Sanırım değişen benim: bunu anlamak güç değil, hoş da değil elbette. Başka çıkar yolu yok, bu değişmelerin benden olduğunu kabul etmem gerekiyor. Bir şey daha var: çok az düşünen bir adam oldum. Bir yığın küçük küçük değişimler, ben farkına varmaksızın bende birikip toplanıyorlar, sonra günün birinde, gerçek bir ayaklanma biçiminde patlayıveriyorlar. Ve sonunda, karşıtlıklar, tutarsızlıklarla dolu bir görünüm veriyorlar yaşantıma.
-Jean-Paul Sartre-


Onun, bu insanlar ve bu çeşit gezintilerle ilgilenmediğini, oyunlara katılmakta güçlük çektiğini ve bu uyuşmazlığından ıstırap duyduğunu anlamak için bu sözleri işitmeye ihtiyaç yoktu. Sıkıntısını artık gizleyemiyordu. Kendi de bilmeden bir kurtarıcı arıyordu. Sıkılganlığının geçmesi için ona yardım etmek istedim. Onun gibi, suratımı asarak yanına yaklaştım, konuşmaya başladım. ‘Benim gibi bu eğlentiye yanlışlıkla gelmediğinize göre, beni anlayacağınızı sanmıyorum,’ dedi. Yere bakarak konuşuyordu. Yüzüme bakmaya cesareti yoktu.
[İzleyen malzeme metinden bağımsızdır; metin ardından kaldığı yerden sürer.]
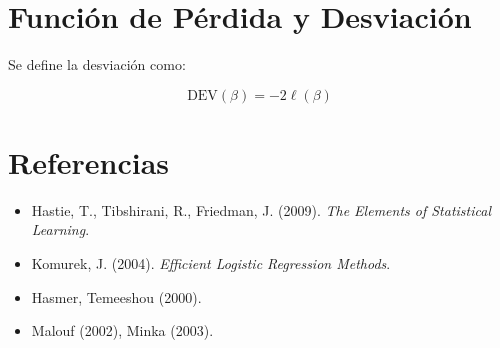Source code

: \documentclass[12pt]{article}
\begin{document}
\section{Función de Pérdida y Desviación}
Se define la desviación como:

\[
\text{DEV}(\beta) = -2 \ell(\beta)
\]

\section{Referencias}
\begin{itemize}
    \item Hastie, T., Tibshirani, R., Friedman, J. (2009). \textit{The Elements of Statistical Learning}.
    \item Komurek, J. (2004). \textit{Efficient Logistic Regression Methods}.
    \item Hasmer, Temeeshou (2000).
    \item Malouf (2002), Minka (2003).
\end{itemize}
\end{document}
Birden, başını kaldırarak: ‘Yıllardır, bir genç kız yanıma yaklaştığı zaman, ona söyleyeceğim acı ve alaylı sözler hakkında o kadar hayal kurdum ki siz bütün bunların ağırlığına dayanamazsınız,’ dedi. ‘Ben de söylediklerimden hemen pişmanlık duyarım. En iyisi hiç konuşmamak. Bakın, burada canlı ve neşeli bir sürü genç adam var. Onlar sizi daha iyi eğlendirebilir.’ Ben, gene suratımı asarak, onunla konuşmak istediğimi söyledim. Teselli ye muhtaç üzüntülü genç adam rolünü beğenmiyormuş. ‘Ben sizi bu durumda görmüyorum,’ dedim. ‘Herkes kadar canlı olduğunuzu sanıyorum.’ ‘Kadınlar insanda....’ dedi. Durdu. ‘Bernard Shaw’u okudunuz mu?’ Bir süre otların arasında yürüdük konuşmadan. Durdu, ilk defa gözlerime bakarak: ‘Ben, böyle bir karşılaşma için çok daha iyi birşeyler yapabileceğimi sanıyordum,’ dedi. ‘Kendimi hayal kırıklığına uğrattım.’
-Oğuz Atay-

Sıradan basit bir günün uğruna, hiç dua etmemiş, hiç yalvarmamıştım...
                                                  

  

2 yorum:

  1. pessoa ve atay bu dünyaya fazlalar :)

    YanıtlaSil
    Yanıtlar
    1. Oğuz Atay mı Pessoa mı? dersen, kesinlikle Pessoa yı okumak daha kolay.